● **Work instruction**:
All that is needed is each line of the entries holding the word "external", copied as it stands.
= Beginning of Section =
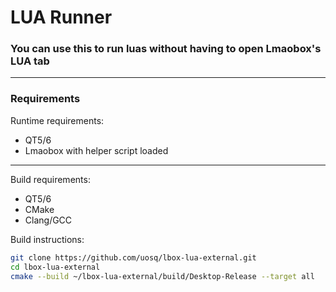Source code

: # LUA Runner

### You can use this to run luas without having to open Lmaobox's LUA tab

---

### Requirements

Runtime requirements:

+ QT5/6
+ Lmaobox with helper script loaded

---

Build requirements:
+ QT5/6
+ CMake
+ Clang/GCC

Build instructions:

```sh
git clone https://github.com/uosq/lbox-lua-external.git
cd lbox-lua-external
cmake --build ~/lbox-lua-external/build/Desktop-Release --target all
```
= End of Section =
● **Response to this exercise**:
git clone https://github.com/uosq/lbox-lua-external.git
cd lbox-lua-external
cmake --build ~/lbox-lua-external/build/Desktop-Release --target all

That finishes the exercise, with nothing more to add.